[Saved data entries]
--------------------
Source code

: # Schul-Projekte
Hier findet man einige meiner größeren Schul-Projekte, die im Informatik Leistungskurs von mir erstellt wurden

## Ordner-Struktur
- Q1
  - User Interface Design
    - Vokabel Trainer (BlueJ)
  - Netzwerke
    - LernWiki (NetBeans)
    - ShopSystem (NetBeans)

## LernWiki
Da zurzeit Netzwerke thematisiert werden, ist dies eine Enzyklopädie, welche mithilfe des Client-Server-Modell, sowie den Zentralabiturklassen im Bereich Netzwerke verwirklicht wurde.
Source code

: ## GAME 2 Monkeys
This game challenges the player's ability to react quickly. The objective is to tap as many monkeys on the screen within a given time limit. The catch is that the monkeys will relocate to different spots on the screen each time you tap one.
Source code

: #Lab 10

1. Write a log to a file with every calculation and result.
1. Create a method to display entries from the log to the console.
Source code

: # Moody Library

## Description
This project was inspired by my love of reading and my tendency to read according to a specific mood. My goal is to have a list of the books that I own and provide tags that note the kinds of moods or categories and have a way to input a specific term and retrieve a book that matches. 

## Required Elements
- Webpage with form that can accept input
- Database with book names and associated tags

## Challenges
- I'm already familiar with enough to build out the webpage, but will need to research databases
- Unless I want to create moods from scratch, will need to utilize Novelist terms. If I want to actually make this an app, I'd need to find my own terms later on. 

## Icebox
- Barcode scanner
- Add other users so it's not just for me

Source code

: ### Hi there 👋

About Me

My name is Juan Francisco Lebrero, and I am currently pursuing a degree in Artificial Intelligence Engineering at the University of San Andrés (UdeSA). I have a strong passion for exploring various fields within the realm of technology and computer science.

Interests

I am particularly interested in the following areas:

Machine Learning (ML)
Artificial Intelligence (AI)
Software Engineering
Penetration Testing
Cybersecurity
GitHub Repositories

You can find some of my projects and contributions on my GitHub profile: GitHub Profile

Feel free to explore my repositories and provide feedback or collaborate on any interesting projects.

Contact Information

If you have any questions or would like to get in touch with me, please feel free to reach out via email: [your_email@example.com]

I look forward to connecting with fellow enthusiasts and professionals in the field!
--------------------
*EXERCISE DESCRIPTION*
Please transcribe exactly the lines above from the line that has "## Required Elements" up to and including the line that has "- I'm already"; no other line belongs in the answer.

*YOUR RESPONSE*
## Required Elements
- Webpage with form that can accept input
- Database with book names and associated tags

## Challenges
- I'm already familiar with enough to build out the webpage, but will need to research databases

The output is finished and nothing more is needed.